Packages

Unit 07

Last week you learned how to re-use code by organizing it in a module and importing the module into your notebook or script. However, our solution of placing the module in your current working directory is not super convenient and sustainable in the long run. Suppose you continue to add code into our module solar and at some point you need the module for different projects. You could always copy and paste the latest version of your module into the different working directories of your projects, but I ensure you that it won’t be long until you loose track of which version is used where. (Hold on a second, did I update the bug fix in the version of that other project?, etc.)

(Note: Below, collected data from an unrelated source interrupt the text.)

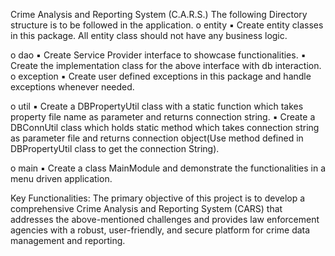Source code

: Crime Analysis and Reporting System (C.A.R.S.)
The following Directory structure is to be followed in the application.
o entity
▪ Create entity classes in this package. All entity class should not have any
business logic.

o dao
▪ Create Service Provider interface to showcase functionalities.
▪ Create the implementation class for the above interface with db interaction.
o exception
▪ Create user defined exceptions in this package and handle exceptions whenever
needed.

o util
▪ Create a DBPropertyUtil class with a static function which takes property file
name as parameter and returns connection string.
▪ Create a DBConnUtil class which holds static method which takes connection
string as parameter file and returns connection object(Use method defined in
DBPropertyUtil class to get the connection String).

o main
▪ Create a class MainModule and demonstrate the functionalities in a menu
driven application.

Key Functionalities:
The primary objective of this project is to develop a comprehensive Crime Analysis and Reporting
System (CARS) that addresses the above-mentioned challenges and provides law enforcement agencies
with a robust, user-friendly, and secure platform for crime data management and reporting.

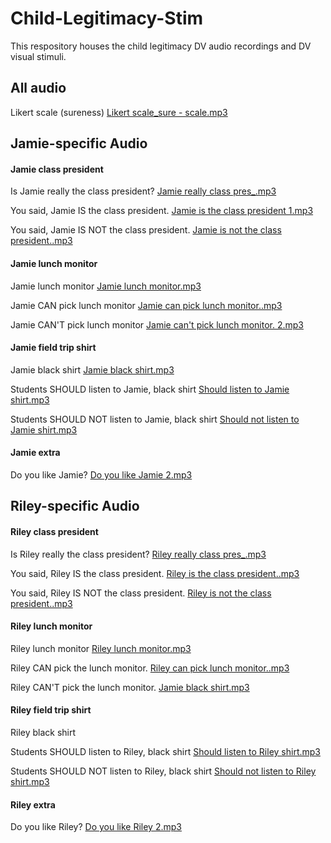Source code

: # Child-Legitimacy-Stim
This respository houses the child legitimacy DV audio recordings and DV visual stimuli. 

## All audio
Likert scale (sureness) 
[Likert scale_sure - scale.mp3](https://github.com/user-attachments/files/23125294/Likert.scale_sure.-.scale.mp3)

## Jamie-specific Audio 

#### Jamie class president 
Is Jamie really the class president? 
[Jamie really class pres_.mp3](https://github.com/user-attachments/files/23125236/Jamie.really.class.pres_.mp3)

You said, Jamie IS the class president. 
[Jamie is the class president 1.mp3](https://github.com/user-attachments/files/23125380/Jamie.is.the.class.president.1.mp3)

You said, Jamie IS NOT the class president.
[Jamie is not the class president..mp3](https://github.com/user-attachments/files/23125397/Jamie.is.not.the.class.president.mp3)

#### Jamie lunch monitor 
Jamie lunch monitor 
[Jamie lunch monitor.mp3](https://github.com/user-attachments/files/23125309/Jamie.lunch.monitor.mp3)

Jamie CAN pick lunch monitor 
[Jamie can pick lunch monitor..mp3](https://github.com/user-attachments/files/23125340/Jamie.can.pick.lunch.monitor.mp3)

Jamie CAN'T pick lunch monitor 
[Jamie can't pick lunch monitor. 2.mp3](https://github.com/user-attachments/files/23125351/Jamie.can.t.pick.lunch.monitor.2.mp3)

#### Jamie field trip shirt 
Jamie black shirt 
[Jamie black shirt.mp3](https://github.com/user-attachments/files/23126364/Jamie.black.shirt.mp3)

Students SHOULD listen to Jamie, black shirt 
[Should listen to Jamie shirt.mp3](https://github.com/user-attachments/files/23126385/Should.listen.to.Jamie.shirt.mp3)

Students SHOULD NOT listen to Jamie, black shirt 
[Should not listen to Jamie shirt.mp3](https://github.com/user-attachments/files/23126402/Should.not.listen.to.Jamie.shirt.mp3)

#### Jamie extra 
Do you like Jamie? 
[Do you like Jamie 2.mp3](https://github.com/user-attachments/files/23126721/Do.you.like.Jamie.2.mp3)


## Riley-specific Audio 

#### Riley class president 

Is Riley really the class president? 
[Riley really class pres_.mp3](https://github.com/user-attachments/files/23124831/Riley.really.class.pres_.mp3)

You said, Riley IS the class president. [Riley is the class president..mp3](https://github.com/user-attachments/files/23125543/Riley.is.the.class.president.mp3)

You said, Riley IS NOT the class president. 
[Riley is not the class president..mp3](https://github.com/user-attachments/files/23125572/Riley.is.not.the.class.president.mp3)

#### Riley lunch monitor 
Riley lunch monitor
[Riley lunch monitor.mp3](https://github.com/user-attachments/files/23125321/Riley.lunch.monitor.mp3)

Riley CAN pick the lunch monitor. 
[Riley can pick lunch monitor..mp3](https://github.com/user-attachments/files/23125660/Riley.can.pick.lunch.monitor.mp3)

Riley CAN'T pick the lunch monitor. 
[Jamie black shirt.mp3](https://github.com/user-attachments/files/23126173/Jamie.black.shirt.mp3)


#### Riley field trip shirt 
Riley black shirt 


Students SHOULD listen to Riley, black shirt 
[Should listen to Riley shirt.mp3](https://github.com/user-attachments/files/23126475/Should.listen.to.Riley.shirt.mp3)

Students SHOULD NOT listen to Riley, black shirt 
[Should not listen to Riley shirt.mp3](https://github.com/user-attachments/files/23126480/Should.not.listen.to.Riley.shirt.mp3)

#### Riley extra 

Do you like Riley? 
[Do you like Riley 2.mp3](https://github.com/user-attachments/files/23126708/Do.you.like.Riley.2.mp3)


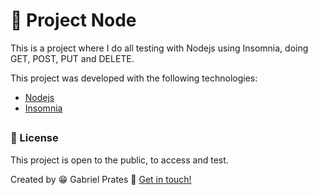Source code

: <h1>💾 Project Node </h1>


This is a project where I do all testing with Nodejs using Insomnia, doing GET, POST, PUT and DELETE.

This project was developed with the following technologies:

- <a href="https://pt.wikipedia.org/wiki/Node.js">Nodejs</a>
- <a href="https://insomnia.rest/download">Insomnia</a>

##
### 📝 License

This project is open to the public, to access and test.

Created by 😁 Gabriel Prates 👋 <a href="https://github.com/GabrielPrt">Get in touch!</a>
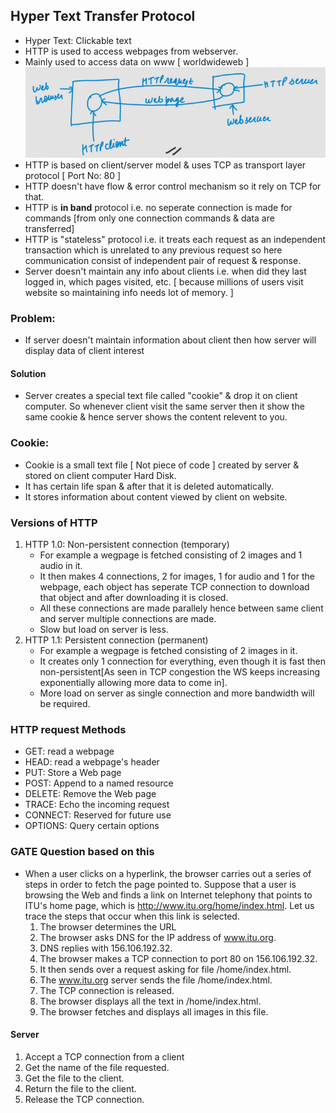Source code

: ## Hyper Text Transfer Protocol
- Hyper Text: Clickable text
- HTTP is used to access webpages from webserver.
- Mainly used to access data on www [ worldwideweb ]  
![Alt text](image-14.png)
- HTTP is based on client/server model & uses TCP as transport layer protocol [ Port No: 80 ]
- HTTP doesn't have flow & error control mechanism so it rely on TCP for that.
- HTTP is **in band** protocol i.e. no seperate connection is made for commands [from only one connection commands & data are transferred]
- HTTP is "stateless" protocol i.e. it treats each request as an independent transaction which is unrelated to any previous request so here communication consist of independent pair of request & response.
- Server doesn't maintain any info about clients i.e. when did they last logged in, which pages visited, etc. [ because millions of users visit website so maintaining info needs lot of memory. ]
### Problem:
- If server doesn't maintain information about client then how server will display data of client interest
#### Solution
- Server creates a special text file called "cookie" & drop it on client computer. So whenever client visit the same server then it show the same cookie & hence server shows the content relevent to you.
### Cookie:
- Cookie is a small text file [ Not piece of code ] created by server & stored on client computer Hard Disk.
- It has certain life span & after that it is deleted automatically.
- It stores information about content viewed by client on website.
### Versions of HTTP
1. HTTP 1.0: Non-persistent connection (temporary)
   - For example a wegpage is fetched consisting of 2 images and 1 audio in it.
   - It then makes 4 connections, 2 for images, 1 for audio and 1 for the webpage, each object has seperate TCP connection to download that object and after downloading it is closed.
   - All these connections are made parallely hence between same client and server multiple connections are made.
   - Slow but load on server is less.
2. HTTP 1.1: Persistent connection (permanent)
   - For example a wegpage is fetched consisting of 2 images in it.
   - It creates only 1 connection for everything, even though it is fast then non-persistent[As seen in TCP congestion the WS keeps increasing exponentially allowing more data to come in].
   - More load on server as single connection and more bandwidth will be required.
### HTTP request Methods
- GET: read a webpage
- HEAD: read a webpage's header
- PUT: Store a Web page
- POST: Append to a named resource
- DELETE: Remove the Web page
- TRACE: Echo the incoming request
- CONNECT: Reserved for future use
- OPTIONS: Query certain options

### GATE Question based on this
- When a user clicks on a hyperlink, the browser carries out a series of steps in order to fetch the page pointed to. Suppose that a user is browsing the Web and finds a link on Internet telephony that points to ITU's home page, which is http://www.itu.org/home/index.html. Let us trace the steps that occur when this link is selected.
    1. The browser determines the URL
    2. The browser asks DNS for the IP address of www.itu.org.
    3. DNS replies with 156.106.192.32.
    4. The browser makes a TCP connection to port 80 on 156.106.192.32.
    5. It then sends over a request asking for file /home/index.html.
    6. The www.itu.org server sends the file /home/index.html.
    7. The TCP connection is released.
    8. The browser displays all the text in /home/index.html.
    9. The browser fetches and displays all images in this file.

#### Server
1. Accept a TCP connection from a client
2. Get the name of the file requested.
3. Get the file to the client.
4. Return the file to the client.
5. Release the TCP connection.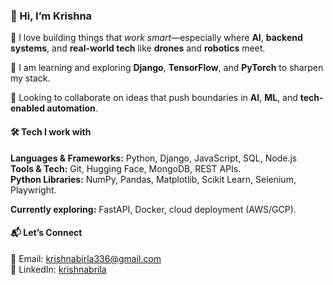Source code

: ### 👋 Hi, I’m Krishna 

🎯 I love building things that *work smart*—especially where **AI**, **backend systems**, and **real-world tech** like **drones** and **robotics** meet.   

🧠 I am learning and exploring **Django**, **TensorFlow**, and **PyTorch** to sharpen my stack.    

🤝 Looking to collaborate on ideas that push boundaries in **AI**, **ML**, and **tech-enabled automation**.  


#### 🛠️ Tech I work with
**Languages & Frameworks:** Python, Django, JavaScript, SQL, Node.js  
**Tools & Tech:** Git, Hugging Face, MongoDB, REST APIs.  
**Python Libraries:** NumPy, Pandas, Matplotlib, Scikit Learn, Selenium, Playwright. 

**Currently exploring:** FastAPI, Docker, cloud deployment (AWS/GCP).


#### 📬 Let’s Connect
📧 Email: [krishnabirla336@gmail.com](mailto:krishnabirla336@gmail.com)  
🔗 LinkedIn: [krishnabrila](https://www.linkedin.com/in/krishnabirla)


<!---
Krishna9588/Krishna9588 is a ✨ special ✨ repository because its `README.md` (this file) appears on your GitHub profile.
You can click the Preview link to take a look at your changes.
--->
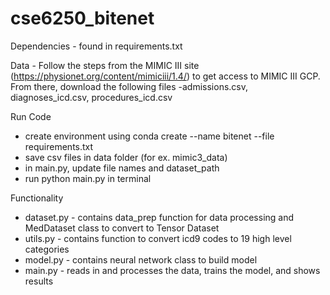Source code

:# cse6250_bitenet
Dependencies - found in requirements.txt

Data - Follow the steps from the MIMIC III site (https://physionet.org/content/mimiciii/1.4/) to get access to MIMIC III GCP. From there, download the following files -admissions.csv, diagnoses_icd.csv, procedures_icd.csv

Run Code 
- create environment using conda create --name bitenet --file requirements.txt
- save csv files in data folder (for ex. mimic3_data)
- in main.py, update file names and dataset_path
- run python main.py in terminal
  
Functionality
- dataset.py - contains data_prep function for data processing and MedDataset class to convert to Tensor Dataset
- utils.py - contains function to convert icd9 codes to 19 high level categories
- model.py - contains neural network class to build model
- main.py - reads in and processes the data, trains the model, and shows results
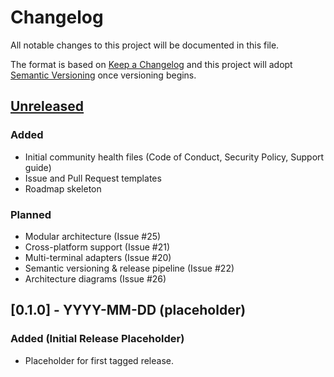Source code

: # Changelog

All notable changes to this project will be documented in this file.

The format is based on
[Keep a Changelog](https://keepachangelog.com/en/1.0.0/) and this project will
adopt [Semantic Versioning](https://semver.org/) once versioning begins.

## [Unreleased]

### Added

- Initial community health files (Code of Conduct, Security Policy, Support
  guide)
- Issue and Pull Request templates
- Roadmap skeleton

### Planned

- Modular architecture (Issue #25)
- Cross-platform support (Issue #21)
- Multi-terminal adapters (Issue #20)
- Semantic versioning & release pipeline (Issue #22)
- Architecture diagrams (Issue #26)

## [0.1.0] - YYYY-MM-DD (placeholder)

### Added (Initial Release Placeholder)

- Placeholder for first tagged release.

[Unreleased]: https://github.com/wouterfennis/omp-travel-time/compare/0.1.0...HEAD
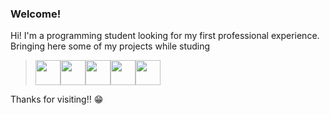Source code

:### Welcome!
Hi! I'm a programming student looking for my first professional experience.
Bringing here some of my projects while studing

> <img loading="lazy" src="https://cdn.jsdelivr.net/gh/devicons/devicon/icons/html5/html5-plain-wordmark.svg" width="40" height="40"/><img loading="lazy" src="https://cdn.jsdelivr.net/gh/devicons/devicon/icons/css3/css3-plain-wordmark.svg" width="40" height="40"/><img loading="lazy" src="https://cdn.jsdelivr.net/gh/devicons/devicon/icons/javascript/javascript-plain.svg" width="40" height="40"/><img loading="lazy" src="https://cdn.jsdelivr.net/gh/devicons/devicon/icons/csharp/csharp-plain.svg" width="40" height="40"/><img loading="lazy" src="https://cdn.jsdelivr.net/gh/devicons/devicon/icons/python/python-original-wordmark.svg" width="40" height="40"/>

Thanks for visiting!! 😁
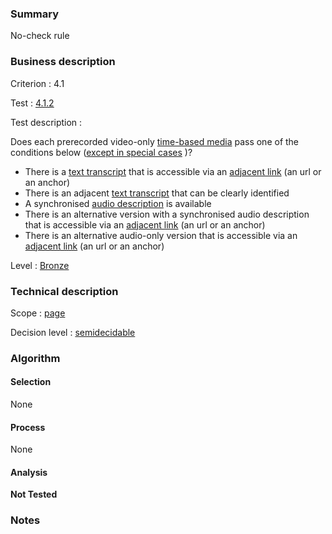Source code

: ### Summary

No-check rule

### Business description

Criterion : 4.1

Test : [4.1.2](http://www.accessiweb.org/index.php/accessiweb-22-english-version.html#test-4-1-2)

Test description :

Does each prerecorded video-only [time-based media](http://www.accessiweb.org/index.php/glossary-76.html#mMediaTemp) pass one of the conditions below ([except in special cases](http://www.accessiweb.org/index.php/glossary-76.html#cpCrit4- "Special cases for criterion 4.1") )?

-   There is a [text transcript](http://www.accessiweb.org/index.php/glossary-76.html#mTranscriptTextuel) that is accessible via an [adjacent link](http://www.accessiweb.org/index.php/glossary-76.html#mLienAdj) (an url or an anchor)
-   There is an adjacent [text transcript](http://www.accessiweb.org/index.php/glossary-76.html#mTranscriptTextuel) that can be clearly identified
-   A synchronised [audio description](http://www.accessiweb.org/index.php/glossary-76.html#mAudioDesc) is available
-   There is an alternative version with a synchronised audio description that is accessible via an [adjacent
    link](http://www.accessiweb.org/index.php/glossary-76.html#mLienAdj) (an url or an anchor)
-   There is an alternative audio-only version that is accessible via an [adjacent
    link](http://www.accessiweb.org/index.php/glossary-76.html#mLienAdj) (an url or an anchor)

Level : [Bronze](/en/category/rules-design/accessiweb-11/level/bronze)

### Technical description

Scope : [page](/en/category/rules-design/accessiweb-11/scope/page)

Decision level :
[semidecidable](/en/category/rules-design/accessiweb-11/decision-level/semidecidable)

### Algorithm

#### Selection

None

#### Process

None

#### Analysis

**Not Tested**

### Notes


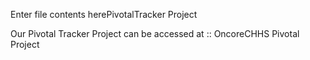Enter file contents herePivotalTracker Project
 
 Our Pivotal Tracker Project can be accessed at :: OncoreCHHS Pivotal Project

The solution to this problem is creating and installing your own package.

Basically, a package is a collection of modules. All the different libraries we have been using throughout this lecture, like numpy or matplotlib, are organized as packages. Creating your own package will allow you to install your package into your conda environment and import it from any project directory. This is super powerful, because all of a sudden you have one directory that contains your package. Whenever you want to add to a specific module in your package, or fix a bug, implement a more accurate equation, etc., you can immediately use the new functionality in all projects that use your module no matter where these project directories are located on your computer. Suppose you develop your own analysis approaches during your thesis. Organizing all your functions in a package, and importing your package in your analysis notebooks will allow you and your supervisors to understand your computations much better, make it easier to experiment with different analysis approaches, and share your code after you’re finished to make other students or companies benefit from it.

Your own package

The remainder of this Section is adapted from Fabien Maussion’s lecture material.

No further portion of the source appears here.